There are data storage experts, and there are AI workload experts. If you’ve looked for one company to provide both, you might have come away disappointed.
That’s where the new Solidigm AI Central Lab comes in.
Built on the latest technology for model training and inference, the Solidigm lab brings together storage and AI capabilities to perform cutting-edge research and, alongside key collaborators, improve bottom-line results to drive both industries forward.
The lab features high-performance GPUs like the NVIDIA B200 and H200, 800Gbps Ethernet networking and, of course, lots of Solidigm SSDs. Hosted in a facility across the street from the Solidigm headquarters in Rancho Cordova, California, the lab was developed with AI infrastructure provider FarmGPU and enables rapid spin-up of new hardware and software for testing.
The lab is designed on reference architectures that mirror what hyperscalers and enterprises are deploying in data centers across the world, making the findings broadly applicable to customer environments.
In addition to running real-world AI workloads, the lab also has the capability to collect telemetry to create a detailed picture of how system resources are used and where bottlenecks exist. This will allow Solidigm and its collaborators to recommend optimizations to improve performance and power efficiency.
In the words of Greg Matson, Solidigm SVP and Head of Products and Marketing, “Running storage tests isn’t enough anymore.”
Although new, the lab already boasts several accomplishments. In the most recent round of MLPerf Storage testing, which is designed to measure a storage subsystem’s ability to keep GPUs busy during an AI model training run, FarmGPU submitted results on an AI Central Lab single-node cluster featuring 24 Solidigm™ D7-PS1010 SSDs. Powered by our flagship performance drives, the cluster achieved 116 GB/s, the highest per-node throughput ever measured on the test. That architecture is easily scalable to multiple nodes for future tests.
The lab also hosts what we believe to be the most dense storage test cluster ever built. Outfitted with 192 Solidigm D5-P5336 SSDs with a massive 122TB of storage each, this cluster packs 23.4PB into just 16U of rack space. That’s the equivalent of more than 300 years of non-stop HD video or about 5 billion songs.
These and other configurations in the lab will enable Solidigm to push at the frontiers of storage performance and density in AI applications, beating new paths for future innovations and optimizations.
A major driving force for the development of the lab was to host hardware and software of various organizations to test and unlock new levels of joint innovation.

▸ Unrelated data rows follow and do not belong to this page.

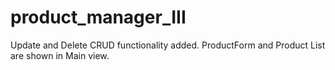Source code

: # product_manager_III
Update and Delete CRUD functionality added. ProductForm and Product List are shown in Main view. 
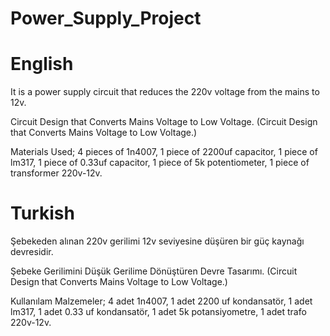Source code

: # Power_Supply_Project
# English
It is a power supply circuit that reduces the 220v voltage from the mains to 12v.

Circuit Design that Converts Mains Voltage to Low Voltage. (Circuit Design that Converts Mains Voltage to Low Voltage.)

Materials Used;
4 pieces of 1n4007, 1 piece of 2200uf capacitor, 1 piece of lm317, 1 piece of 0.33uf capacitor, 1 piece of 5k potentiometer, 1 piece of transformer 220v-12v.

# Turkish
Şebekeden alınan 220v gerilimi 12v seviyesine düşüren bir güç kaynağı devresidir.

Şebeke Gerilimini Düşük Gerilime Dönüştüren Devre Tasarımı. (Circuit Design that Converts Mains Voltage to Low Voltage.)

Kullanılam Malzemeler;
4 adet 1n4007, 1 adet 2200 uf kondansatör, 1 adet lm317, 1 adet 0.33 uf kondansatör, 1 adet 5k potansiyometre, 1 adet trafo 220v-12v.
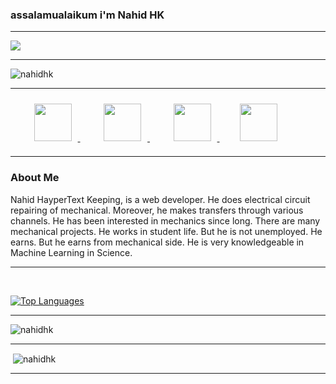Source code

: 
### assalamualaikum i'm Nahid HK

---

<p>
  <a href="https://nahidhk.info">
  <img src="https://readme-typing-svg.demolab.com?font=Fira+Code&weight=10&size=30&pause=1&color=F78325&center=true&vCenter=true&random=falsh&width=1000&lines=I+AM+A+WEB+DEVELOPER+;I+AM+A+ELECTRIC+REAPING;I+AM+A+ELECTRIC+CIRCUIT+DEVELOPER+;I+AM+AUDIO+EDITOR+"/></a>

</p>

---

<p align="left"> <img src="https://komarev.com/ghpvc/?username=nahidhk&label=Profile%20views&color=ff69b4&style=flat" alt="nahidhk" /> </p>

---



&nbsp;&nbsp;&nbsp;&nbsp;&nbsp;&nbsp;
   <a href="https://www.facebook.com/nahid.hk.bd">
     <img style="height: 60px;width: 60px; padding: 10px;" src="https://raw.githubusercontent.com/rahuldkjain/github-profile-readme-generator/master/src/images/icons/Social/facebook.svg"/>
   </a> 
 &nbsp;&nbsp;&nbsp;&nbsp;&nbsp;&nbsp;
  <a href="https://www.instagram.com/nahidhk.xyz?igshid=OGQ5ZDc2ODk2ZA==">
     <img style="height: 60px;width: 60px; padding: 10px;" src="https://raw.githubusercontent.com/rahuldkjain/github-profile-readme-generator/master/src/images/icons/Social/instagram.svg"/>
   </a> 
&nbsp;&nbsp;&nbsp;&nbsp;&nbsp;&nbsp;
 <a href="https://www.x.com/NAHIDHK0">
 <img style="height: 60px;width: 60px; padding: 10px;" src="https://raw.githubusercontent.com/rahuldkjain/github-profile-readme-generator/master/src/images/icons/Social/twitter.svg"/>
   </a> 
&nbsp;&nbsp;&nbsp;&nbsp;&nbsp;&nbsp;
<a href="https://www.linkedin.com/in/nahid-hk-910797255">
         <img style="height: 60px;width: 60px; padding: 5px;" src="https://raw.githubusercontent.com/rahuldkjain/github-profile-readme-generator/master/src/images/icons/Social/linked-in-alt.svg" />
       </a> 



  ---


### About Me

Nahid HayperText Keeping, is a web developer. He does electrical circuit repairing of mechanical. Moreover, he makes transfers through various channels. He has been interested in mechanics since long. There are many mechanical projects. He works in student life. But he is not unemployed. He earns. But he earns from mechanical side. He is very knowledgeable in Machine Learning in Science.


---



&nbsp;&nbsp;&nbsp;&nbsp;&nbsp;&nbsp;&nbsp;&nbsp;&nbsp;&nbsp;&nbsp;&nbsp;&nbsp;&nbsp;&nbsp;&nbsp;&nbsp;&nbsp;<p align="left">
  <a href="https://github.com/nahidhk" align="left"><img src="https://github-readme-stats.vercel.app/api/top-langs/?username=nahidhk&langs_count=10&title_color=a855f7&text_color=000&icon_color=000&bg_color=fffff&hide_border=false&locale=en&custom_title=Top%20%Languages" alt="Top Languages" /></a>
</p>

---


<p><img align="center" src="https://github-readme-streak-stats.herokuapp.com/?user=nahidhk&" alt="nahidhk" /></p>

---

<p>&nbsp;<img align="center" src="https://github-readme-stats.vercel.app/api?username=nahidhk&show_icons=true&locale=en" alt="nahidhk" /></p>


---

So far, the response has been as expected.
“Interest in the lab’s unique combination of AI and storage expertise is off the charts,” Matson says, with testing and pathfinding agreements forming or underway with a variety of companies across the AI landscape.
Early findings are already helping to redefine the view of how great storage can improve AI outcomes. Earlier this year Solidigm, along with Metrum AI, a provider of AI workload analysis and enterprise solutions, published a white paper about retrieval-augmented generation (RAG). The companies conducted extensive research into the benefits of moving RAG data from system memory to SSDs, including reducing DRAM usage by up to 57% while maintaining performance and accuracy.
Work with other world-class collaborators is underway and additional announcements are imminent.
Ace Stryker is the director of market development at Solidigm, where he focuses on emerging applications for the company’s portfolio of data center storage solutions.